What is your exact scenario for cheap fusion?

Because IMO the only approach that is even capable of delivering here is the Helion one (=> direct conversion). And that design is incredibly far from ready, the whole approach is completely unproven and their roadmap is mainly wishful self-delusion (from what we can tell by evaluating past milestones, like "first 50MW reactor finished by 2021"-- there is no 50MW reactor even now).

From my PoV, ITER-style tokamaks are the most conservative/certain design, and also the furthest along by far. That would imply:

=> Cryogenics for the magnets

=> big hightemperature vacuumchamber for plasma

=> all the thermal/turbogenerator infrastructure needed in conventional plants

=> super high neutron radiation flux (this is a problem)

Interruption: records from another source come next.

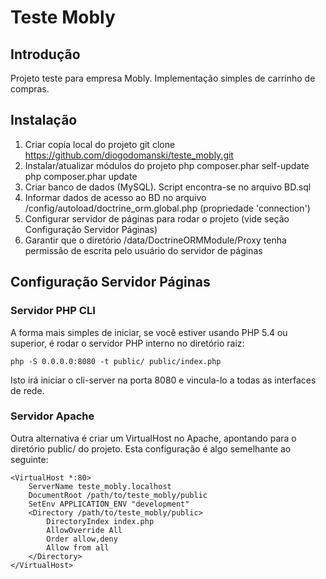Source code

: Teste Mobly
=======================

Introdução
------------
Projeto teste para empresa Mobly. Implementação simples de carrinho de compras.

Instalação
------------
1. Criar copia local do projeto
	git clone https://github.com/diogodomanski/teste_mobly.git
2. Instalar/atualizar módulos do projeto
	php composer.phar self-update
	php composer.phar update
3. Criar banco de dados (MySQL). Script encontra-se no arquivo BD.sql
4. Informar dados de acesso ao BD no arquivo /config/autoload/doctrine_orm.global.php (propriedade 'connection')
5. Configurar servidor de páginas para rodar o projeto (vide seção Configuração Servidor Páginas)
6. Garantir que o diretório /data/DoctrineORMModule/Proxy tenha permissão de escrita pelo usuário do servidor de páginas
	

Configuração Servidor Páginas
----------------

### Servidor PHP CLI

A forma mais simples de iniciar, se você estiver usando PHP 5.4 ou superior, é rodar o servidor PHP interno no diretório raiz:

    php -S 0.0.0.0:8080 -t public/ public/index.php

Isto irá iniciar o cli-server na porta 8080 e vincula-lo a todas as interfaces de rede.


### Servidor Apache

Outra alternativa é criar um VirtualHost no Apache, apontando para o diretório public/ do projeto. Esta configuração é algo semelhante ao seguinte:

    <VirtualHost *:80>
        ServerName teste_mobly.localhost
        DocumentRoot /path/to/teste_mobly/public
        SetEnv APPLICATION_ENV "development"
        <Directory /path/to/teste_mobly/public>
            DirectoryIndex index.php
            AllowOverride All
            Order allow,deny
            Allow from all
        </Directory>
    </VirtualHost>
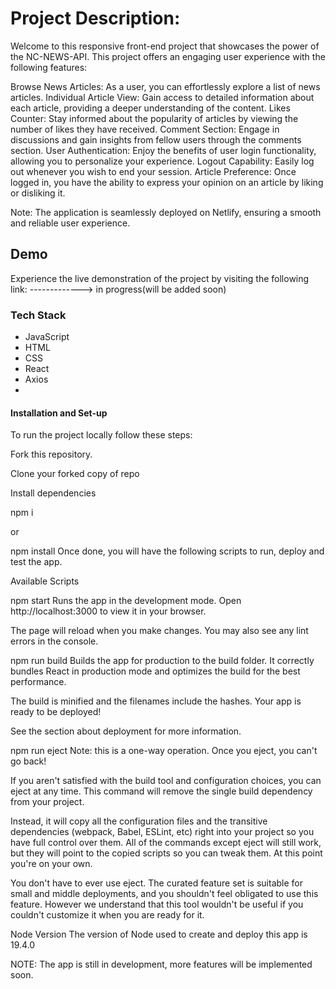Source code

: # Project Description:

Welcome to this responsive front-end project that showcases the power of the NC-NEWS-API. This project offers an engaging user experience with the following features:

Browse News Articles: As a user, you can effortlessly explore a list of news articles.
Individual Article View: Gain access to detailed information about each article, providing a deeper understanding of the content.
Likes Counter: Stay informed about the popularity of articles by viewing the number of likes they have received.
Comment Section: Engage in discussions and gain insights from fellow users through the comments section.
User Authentication: Enjoy the benefits of user login functionality, allowing you to personalize your experience.
Logout Capability: Easily log out whenever you wish to end your session.
Article Preference: Once logged in, you have the ability to express your opinion on an article by liking or disliking it.

Note: The application is seamlessly deployed on Netlify, ensuring a smooth and reliable user experience.

## Demo
Experience the live demonstration of the project by visiting the following link: -------------> in progress(will be added soon)

### Tech Stack
- JavaScript
- HTML
- CSS
- React
- Axios
- 
#### Installation and Set-up
To run the project locally follow these steps:

Fork this repository.

Clone your forked copy of repo

Install dependencies

npm i

or

npm install
Once done, you will have the following scripts to run, deploy and test the app.

Available Scripts

npm start
Runs the app in the development mode.
Open http://localhost:3000 to view it in your browser.

The page will reload when you make changes.
You may also see any lint errors in the console.

npm run build
Builds the app for production to the build folder.
It correctly bundles React in production mode and optimizes the build for the best performance.

The build is minified and the filenames include the hashes.
Your app is ready to be deployed!

See the section about deployment for more information.

npm run eject
Note: this is a one-way operation. Once you eject, you can't go back!

If you aren't satisfied with the build tool and configuration choices, you can eject at any time. This command will remove the single build dependency from your project.

Instead, it will copy all the configuration files and the transitive dependencies (webpack, Babel, ESLint, etc) right into your project so you have full control over them. All of the commands except eject will still work, but they will point to the copied scripts so you can tweak them. At this point you're on your own.

You don't have to ever use eject. The curated feature set is suitable for small and middle deployments, and you shouldn't feel obligated to use this feature. However we understand that this tool wouldn't be useful if you couldn't customize it when you are ready for it.

Node Version
The version of Node used to create and deploy this app is 19.4.0

NOTE: The app is still in development, more features will be implemented soon.


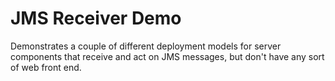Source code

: JMS Receiver Demo
=================

Demonstrates a couple of different deployment models for server components 
that receive and act on JMS messages, but don't have any sort of web front
end.
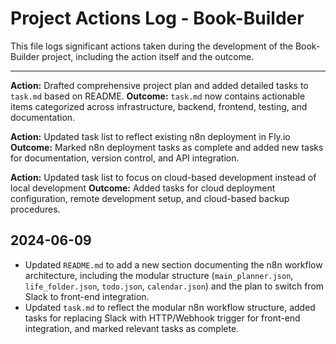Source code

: # Project Actions Log - Book-Builder

This file logs significant actions taken during the development of the Book-Builder project, including the action itself and the outcome.

---
<!-- 
Future entries should follow this format:
**Action:** (Brief description of the action taken)
  **Outcome:** (Description of the result of the action)
--- 
-->

**Action:** Drafted comprehensive project plan and added detailed tasks to `task.md` based on README.
  **Outcome:** `task.md` now contains actionable items categorized across infrastructure, backend, frontend, testing, and documentation.

**Action:** Updated task list to reflect existing n8n deployment in Fly.io
  **Outcome:** Marked n8n deployment tasks as complete and added new tasks for documentation, version control, and API integration.

**Action:** Updated task list to focus on cloud-based development instead of local development
  **Outcome:** Added tasks for cloud deployment configuration, remote development setup, and cloud-based backup procedures.

## 2024-06-09
- Updated `README.md` to add a new section documenting the n8n workflow architecture, including the modular structure (`main_planner.json`, `life_folder.json`, `todo.json`, `calendar.json`) and the plan to switch from Slack to front-end integration.
- Updated `task.md` to reflect the modular n8n workflow structure, added tasks for replacing Slack with HTTP/Webhook trigger for front-end integration, and marked relevant tasks as complete.
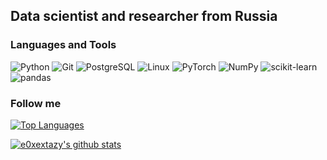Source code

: ## Data scientist and researcher from Russia

### Languages and Tools
![Python](https://img.shields.io/badge/-python-090909?style=for-the-badge&logo=python)
![Git](https://img.shields.io/badge/-git-090909?style=for-the-badge&logo=Git)
![PostgreSQL](https://img.shields.io/badge/-sql-090909?style=for-the-badge&logo=PostgreSQL)
![Linux](https://img.shields.io/badge/-linux-090909?style=for-the-badge&logo=Linux)
![PyTorch](https://img.shields.io/badge/-Pytorch-090909?style=for-the-badge&logo=pytorch)
![NumPy](https://img.shields.io/badge/-NumPy-090909?style=for-the-badge&logo=NumPy)
![scikit-learn](https://img.shields.io/badge/-scikitlearn-090909?style=for-the-badge&logo=scikitlearn)
![pandas](https://img.shields.io/badge/-pandas-090909?style=for-the-badge&logo=pandas)

### Follow me

[![Top Languages](https://github-readme-stats.vercel.app/api/top-langs/?username=e0xextazy)](https://github.com/e0xextazy)

[![e0xextazy's github stats](https://github-readme-stats.vercel.app/api?username=e0xextazy&show_icons=true)](https://github.com/e0xextazy)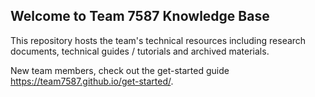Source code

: ## Welcome to Team 7587 Knowledge Base

This repository hosts the team's technical resources including research documents, technical guides / tutorials and archived materials.

New team members, check out the get-started guide <https://team7587.github.io/get-started/>.
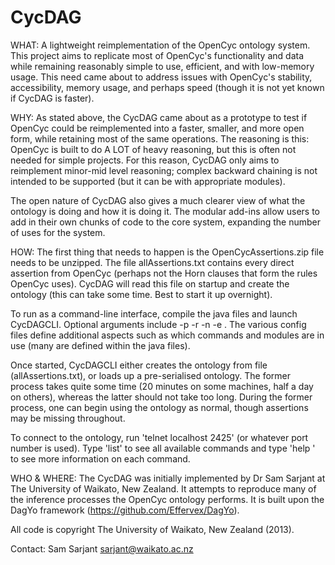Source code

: CycDAG
======

WHAT:
A lightweight reimplementation of the OpenCyc ontology system. This project aims to replicate most of OpenCyc's functionality and data while remaining reasonably simple to use, efficient, and with low-memory usage. This need came about to address issues with OpenCyc's stability, accessibility, memory usage, and perhaps speed (though it is not yet known if CycDAG is faster).

WHY:
As stated above, the CycDAG came about as a prototype to test if OpenCyc could be reimplemented into a faster, smaller, and more open form, while retaining most of the same operations. The reasoning is this: OpenCyc is built to do A LOT of heavy reasoning, but this is often not needed for simple projects. For this reason, CycDAG only aims to reimplement minor-mid level reasoning; complex backward chaining is not intended to be supported (but it can be with appropriate modules).

The open nature of CycDAG also gives a much clearer view of what the ontology is doing and how it is doing it. The modular add-ins allow users to add in their own chunks of code to the core system, expanding the number of uses for the system.

HOW:
The first thing that needs to happen is the OpenCycAssertions.zip file needs to be unzipped. The file allAssertions.txt contains every direct assertion from OpenCyc (perhaps not the Horn clauses that form the rules OpenCyc uses). CycDAG will read this file on startup and create the ontology (this can take some time. Best to start it up overnight).

To run as a command-line interface, compile the java files and launch CycDAGCLI. Optional arguments include -p <portNumber> -r <rootDirectory> -n <numCachedNodes> -e <numCachedEdges>. The various config files define additional aspects such as which commands and modules are in use (many are defined within the java files).

Once started, CycDAGCLI either creates the ontology from file (allAssertions.txt), or loads up a pre-serialised ontology. The former process takes quite some time (20 minutes on some machines, half a day on others), whereas the latter should not take too long. During the former process, one can begin using the ontology as normal, though assertions may be missing throughout.

To connect to the ontology, run 'telnet localhost 2425' (or whatever port number is used). Type 'list' to see all available commands and type 'help <command>' to see more information on each command.

WHO & WHERE:
The CycDAG was initially implemented by Dr Sam Sarjant at The University of Waikato, New Zealand. It attempts to reproduce many of the inference processes the OpenCyc ontology performs. It is built upon the DagYo framework (https://github.com/Effervex/DagYo).

All code is copyright The University of Waikato, New Zealand (2013).

Contact: Sam Sarjant sarjant@waikato.ac.nz
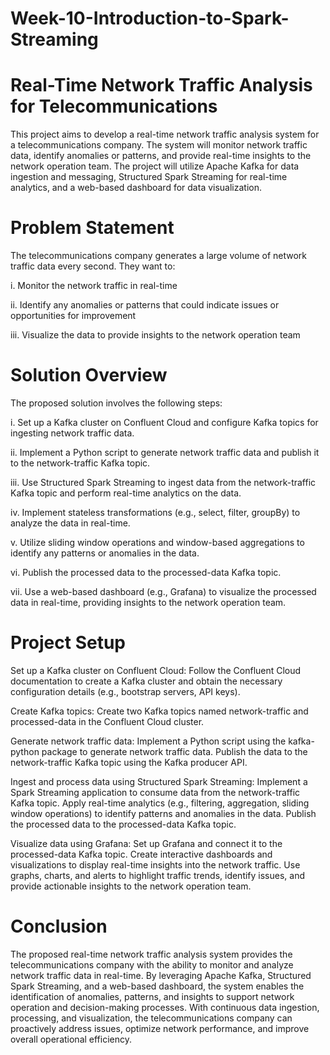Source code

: # Week-10-Introduction-to-Spark-Streaming

# Real-Time Network Traffic Analysis for Telecommunications
This project aims to develop a real-time network traffic analysis system for a telecommunications company. The system will monitor network traffic data, identify anomalies or patterns, and provide real-time insights to the network operation team. The project will utilize Apache Kafka for data ingestion and messaging, Structured Spark Streaming for real-time analytics, and a web-based dashboard for data visualization.

# Problem Statement
The telecommunications company generates a large volume of network traffic data every second. They want to:
<p> i. Monitor the network traffic in real-time
<p> ii. Identify any anomalies or patterns that could indicate issues or opportunities for improvement
<p> iii. Visualize the data to provide insights to the network operation team
    
# Solution Overview
The proposed solution involves the following steps:

<p> i. Set up a Kafka cluster on Confluent Cloud and configure Kafka topics for ingesting network traffic data.
<p> ii. Implement a Python script to generate network traffic data and publish it to the network-traffic Kafka topic.
<p> iii. Use Structured Spark Streaming to ingest data from the network-traffic Kafka topic and perform real-time analytics on the data.
<p> iv. Implement stateless transformations (e.g., select, filter, groupBy) to analyze the data in real-time.
<p> v. Utilize sliding window operations and window-based aggregations to identify any patterns or anomalies in the data.
<p> vi. Publish the processed data to the processed-data Kafka topic.
<p> vii.  Use a web-based dashboard (e.g., Grafana) to visualize the processed data in real-time, providing insights to the network operation team.

# Project Setup
<p> Set up a Kafka cluster on Confluent Cloud: Follow the Confluent Cloud documentation to create a Kafka cluster and obtain the necessary configuration details (e.g., bootstrap servers, API keys).
<p> Create Kafka topics: Create two Kafka topics named network-traffic and processed-data in the Confluent Cloud cluster.
<p> Generate network traffic data: Implement a Python script using the kafka-python package to generate network traffic data. Publish the data to the network-traffic Kafka topic using the Kafka producer API.
<p> Ingest and process data using Structured Spark Streaming: Implement a Spark Streaming application to consume data from the network-traffic Kafka topic. Apply real-time analytics (e.g., filtering, aggregation, sliding window operations) to identify patterns and anomalies in the data. Publish the processed data to the processed-data Kafka topic.
<p> Visualize data using Grafana: Set up Grafana and connect it to the processed-data Kafka topic. Create interactive dashboards and visualizations to display real-time insights into the network traffic. Use graphs, charts, and alerts to highlight traffic trends, identify issues, and provide actionable insights to the network operation team.
    
# Conclusion
<p> The proposed real-time network traffic analysis system provides the telecommunications company with the ability to monitor and analyze network traffic data in real-time. By leveraging Apache Kafka, Structured Spark Streaming, and a web-based dashboard, the system enables the identification of anomalies, patterns, and insights to support network operation and decision-making processes. With continuous data ingestion, processing, and visualization, the telecommunications company can proactively address issues, optimize network performance, and improve overall operational efficiency.
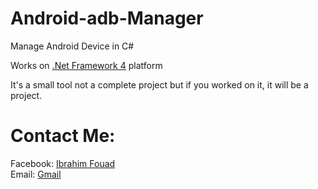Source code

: # Android-adb-Manager
Manage Android Device in C#

Works on <a href="https://www.microsoft.com/en-us/download/details.aspx?id=17851" title=".Net Framework 4">.Net Framework 4</a> platform

<p>It's a small tool not a complete project but if you worked on it, it will be a project.</p>

# Contact Me:

Facebook: <a href="https://www.facebook.com/IIbrahim.Fouad">Ibrahim Fouad</a><br>
Email: <a href="mailto:iamdr.max@gmail.com">Gmail</a>

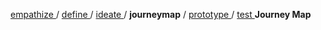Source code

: [ empathize ](empathize.md) / [ define ](define.md) / [ ideate ](ideate.md) / **journeymap** / [ prototype ](prototype.md) / [ test ](test.md)
**Journey Map**
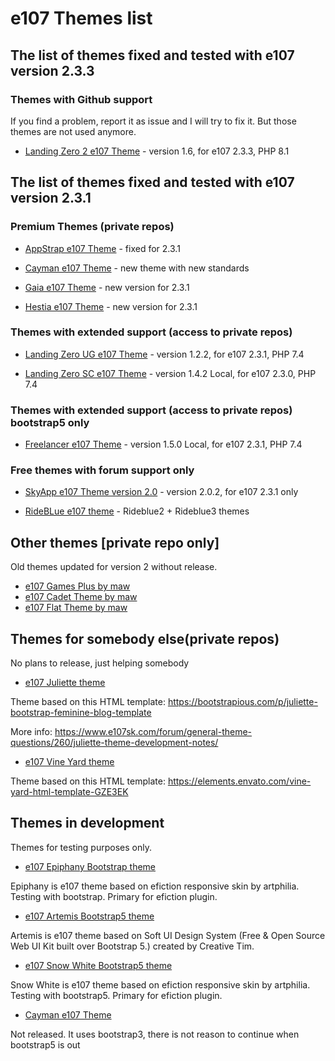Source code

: # e107 Themes list

 
## The list of themes fixed and tested with e107 version 2.3.3

###  Themes with Github support

If you find a problem, report it as issue and I will try to fix it.  But those themes are not used anymore.  

* [Landing Zero 2 e107 Theme](https://github.com/e107-themes/Landing-Zero-2) - version 1.6, for e107 2.3.3, PHP 8.1

 

## The list of themes fixed and tested with e107 version 2.3.1

### Premium Themes (private repos)

* [AppStrap e107 Theme](https://github.com/e107-Appstrap-theme) - fixed for 2.3.1

* [Cayman e107 Theme](https://github.com/e107-Cayman-theme) - new theme with new standards

* [Gaia e107 Theme](https://github.com/e107-Gaia-Hestia-themes) - new version for 2.3.1

* [Hestia e107 Theme](https://github.com/e107-Gaia-Hestia-themes) - new version for 2.3.1



### Themes with extended support (access to private repos)

* [Landing Zero UG e107 Theme](https://github.com/e107-themes/LZ-theme-for-urbangamers) - version 1.2.2, for e107 2.3.1, PHP 7.4 

* [Landing Zero SC e107 Theme](https://github.com/e107-themes/LZ-theme-for-scupone) - version 1.4.2 Local, for e107 2.3.0, PHP 7.4


### Themes with extended support (access to private repos) bootstrap5 only

* [Freelancer e107 Theme](https://github.com/e107-themes/e107-Freelancer-theme-1.5) - version 1.5.0 Local, for e107 2.3.1, PHP 7.4


### Free themes with forum support only 

* [SkyApp e107 Theme version 2.0](https://github.com/e107-themes/skyapp-e107-theme) - version 2.0.2, for e107 2.3.1 only

* [RideBLue e107 theme](https://github.com/e107-themes/Rideblue-e107-theme) - Rideblue2 + Rideblue3 themes



## Other themes [private repo only]
Old themes updated for version 2 without release.

* [e107 Games Plus by maw](https://github.com/e107-themes/e107-Games-Plus-maw-theme)  
* [e107 Cadet Theme by maw](https://github.com/e107-themes/e107-Cadet-Plus-maw-theme)  
* [e107 Flat Theme by maw](https://github.com/e107-themes/e107-Flat-maw-theme) 

## Themes for somebody else(private repos)
No plans to release, just helping somebody

* [e107 Juliette theme](https://github.com/e107-themes/e107-juliette-theme)  

Theme based on this HTML template: https://bootstrapious.com/p/juliette-bootstrap-feminine-blog-template

More info: https://www.e107sk.com/forum/general-theme-questions/260/juliette-theme-development-notes/

* [e107 Vine Yard theme](https://github.com/Jimako-e107-themes/Vine-Yard)

Theme based on this HTML template: https://elements.envato.com/vine-yard-html-template-GZE3EK



## Themes in development

Themes for testing purposes only. 

* [e107 Epiphany Bootstrap theme ](https://github.com/e107-themes/e107-Epiphany-theme) 

Epiphany is e107 theme based on efiction responsive skin by artphilia. Testing with bootstrap. Primary for efiction plugin.  

* [e107 Artemis Bootstrap5 theme](https://github.com/e107-themes/e107-Artemis-theme) 

Artemis is e107 theme based on Soft UI Design System (Free & Open Source Web UI Kit built over Bootstrap 5.) created by Creative Tim.

* [e107 Snow White Bootstrap5 theme ](https://github.com/Jimako-e107-themes/SnowWhite) 

Snow White is e107 theme based on efiction responsive skin by artphilia. Testing with bootstrap5. Primary for efiction plugin.  

* [Cayman e107 Theme](https://github.com/Jimako-e107-themes/Cayman-Themes) 

Not released. It uses bootstrap3, there is not reason to continue when bootstrap5 is out


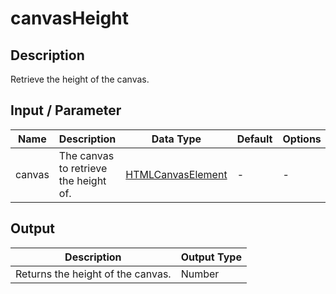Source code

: # canvasHeight

## Description

Retrieve the height of the canvas.

## Input / Parameter

| Name | Description | Data Type | Default | Options | Required |
| ------ | ------ | ------ | ------ | ------ | ------ |
| canvas | The canvas to retrieve the height of. | [HTMLCanvasElement](https://developer.mozilla.org/en-US/docs/Web/HTML/Element/canvas) | - | - | Yes |

## Output

| Description | Output Type |
| ------ | ------ |
| Returns the height of the canvas. | Number |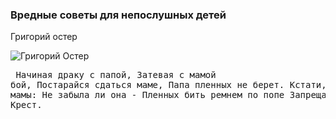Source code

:### Вредные советы для непослушных детей ###
Григорий остер

![Григорий Остер](https://ast.ru/upload/authors/456/456fcc039438a87b61077b32b39dcf4a.jpg)
	<pre>
Начиная драку с папой,
Затевая с мамой бой,
Постарайся сдаться маме,
Папа пленных не берет.
Кстати, выясни у мамы:
Не забыла ли она -
Пленных бить ремнем по попе
Запрещает Красный Крест.
	</pre>
	
	
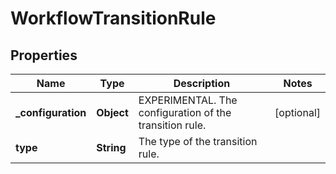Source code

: # WorkflowTransitionRule

## Properties
Name | Type | Description | Notes
------------ | ------------- | ------------- | -------------
**_configuration** | **Object** | EXPERIMENTAL. The configuration of the transition rule. |  [optional]
**type** | **String** | The type of the transition rule. | 

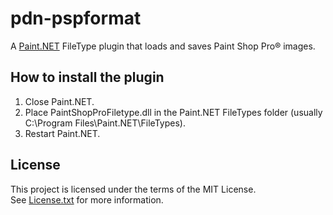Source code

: ﻿# pdn-pspformat

A [Paint.NET](http://www.getpaint.net) FileType plugin that loads and saves Paint Shop Pro® images.

 ## How to install the plugin

1. Close Paint.NET.
2. Place PaintShopProFiletype.dll in the Paint.NET FileTypes folder (usually C:\Program Files\Paint.NET\FileTypes).
3. Restart Paint.NET.

## License

This project is licensed under the terms of the MIT License.   
See [License.txt](License.txt) for more information.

I just don't see where you save anything. This is basically just a fission reactor, only a magnitude more complicated and demanding. I absolutely don't see how it could ever get significantly cheaper than conventional nuclear powerplants.

Fission reactor has to be big and has to deal with storage of a lot of nuclear waste and must implement a lot of expensive measures to stop runaway reaction in case of unexpected events.

Fusion has none of this. Assuming Q >> 1 will be demonstrated in a design that can be commercialized the next biggest problem is dealing with high-energy neurons on a scale never experienced before with potential much faster degradation of materials than anticipated leading to prohibiting operational costs.

  • That's a problem, but it's not necessarily even the biggest problem. Other huge problems include the shear size of the machines per MW of output (and hence cost per MW), coupled with their dreadful complexity and the difficulty of keeping them operating when they become too radioactive for hands-on maintenance. Designs typically just assume the reactors will be reliable enough, when there's no empirical evidence to support that (and the one study that tried to estimate uptime based on analogies with other technologies found the reactor would have an uptime percentage of just 4%!)

Helion's promised dates were conditioned on funding, which they didn't actually get for several years. Adjusting for when they did get funding, they're pretty much on track.